▸ AIM OF THE TASK
Could you write out the records below exactly, without omitting a line?

▸ DATA FOR THIS TASK

'''

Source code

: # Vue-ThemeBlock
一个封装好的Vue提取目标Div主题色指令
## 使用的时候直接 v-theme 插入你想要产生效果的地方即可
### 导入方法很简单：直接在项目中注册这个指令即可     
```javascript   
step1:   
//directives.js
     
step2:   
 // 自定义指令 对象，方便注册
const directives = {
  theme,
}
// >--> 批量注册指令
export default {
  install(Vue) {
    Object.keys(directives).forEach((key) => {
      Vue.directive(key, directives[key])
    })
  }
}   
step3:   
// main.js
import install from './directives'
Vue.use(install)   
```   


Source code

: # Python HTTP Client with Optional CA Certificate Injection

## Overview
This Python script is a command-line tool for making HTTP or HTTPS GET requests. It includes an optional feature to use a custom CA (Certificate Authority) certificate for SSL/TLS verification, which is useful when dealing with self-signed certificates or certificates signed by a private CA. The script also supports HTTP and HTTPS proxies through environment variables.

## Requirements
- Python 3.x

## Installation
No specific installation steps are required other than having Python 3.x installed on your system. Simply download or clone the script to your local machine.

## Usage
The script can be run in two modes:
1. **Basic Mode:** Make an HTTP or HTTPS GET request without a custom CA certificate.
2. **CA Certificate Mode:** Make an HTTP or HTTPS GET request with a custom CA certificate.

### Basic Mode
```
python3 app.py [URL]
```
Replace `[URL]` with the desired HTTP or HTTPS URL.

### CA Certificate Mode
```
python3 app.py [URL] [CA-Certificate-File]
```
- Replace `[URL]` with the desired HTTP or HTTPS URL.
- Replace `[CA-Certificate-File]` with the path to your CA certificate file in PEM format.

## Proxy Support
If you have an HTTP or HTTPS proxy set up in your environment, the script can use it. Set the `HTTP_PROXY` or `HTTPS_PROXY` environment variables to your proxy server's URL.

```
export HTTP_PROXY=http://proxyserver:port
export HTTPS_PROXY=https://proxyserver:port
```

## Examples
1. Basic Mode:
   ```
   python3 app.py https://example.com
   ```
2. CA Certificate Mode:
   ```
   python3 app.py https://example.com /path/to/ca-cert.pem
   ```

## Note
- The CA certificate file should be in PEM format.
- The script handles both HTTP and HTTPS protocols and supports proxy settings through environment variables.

'''

▸ RESULT OF THIS EXERCISE
Source code

: # Vue-ThemeBlock
一个封装好的Vue提取目标Div主题色指令
## 使用的时候直接 v-theme 插入你想要产生效果的地方即可
### 导入方法很简单：直接在项目中注册这个指令即可     
```javascript   
step1:   
//directives.js
     
step2:   
 // 自定义指令 对象，方便注册
const directives = {
  theme,
}
// >--> 批量注册指令
export default {
  install(Vue) {
    Object.keys(directives).forEach((key) => {
      Vue.directive(key, directives[key])
    })
  }
}   
step3:   
// main.js
import install from './directives'
Vue.use(install)   
```   


Source code

: # Python HTTP Client with Optional CA Certificate Injection

## Overview
This Python script is a command-line tool for making HTTP or HTTPS GET requests. It includes an optional feature to use a custom CA (Certificate Authority) certificate for SSL/TLS verification, which is useful when dealing with self-signed certificates or certificates signed by a private CA. The script also supports HTTP and HTTPS proxies through environment variables.

## Requirements
- Python 3.x

## Installation
No specific installation steps are required other than having Python 3.x installed on your system. Simply download or clone the script to your local machine.

## Usage
The script can be run in two modes:
1. **Basic Mode:** Make an HTTP or HTTPS GET request without a custom CA certificate.
2. **CA Certificate Mode:** Make an HTTP or HTTPS GET request with a custom CA certificate.

### Basic Mode
```
python3 app.py [URL]
```
Replace `[URL]` with the desired HTTP or HTTPS URL.

### CA Certificate Mode
```
python3 app.py [URL] [CA-Certificate-File]
```
- Replace `[URL]` with the desired HTTP or HTTPS URL.
- Replace `[CA-Certificate-File]` with the path to your CA certificate file in PEM format.

## Proxy Support
If you have an HTTP or HTTPS proxy set up in your environment, the script can use it. Set the `HTTP_PROXY` or `HTTPS_PROXY` environment variables to your proxy server's URL.

```
export HTTP_PROXY=http://proxyserver:port
export HTTPS_PROXY=https://proxyserver:port
```

## Examples
1. Basic Mode:
   ```
   python3 app.py https://example.com
   ```
2. CA Certificate Mode:
   ```
   python3 app.py https://example.com /path/to/ca-cert.pem
   ```

## Note
- The CA certificate file should be in PEM format.
- The script handles both HTTP and HTTPS protocols and supports proxy settings through environment variables.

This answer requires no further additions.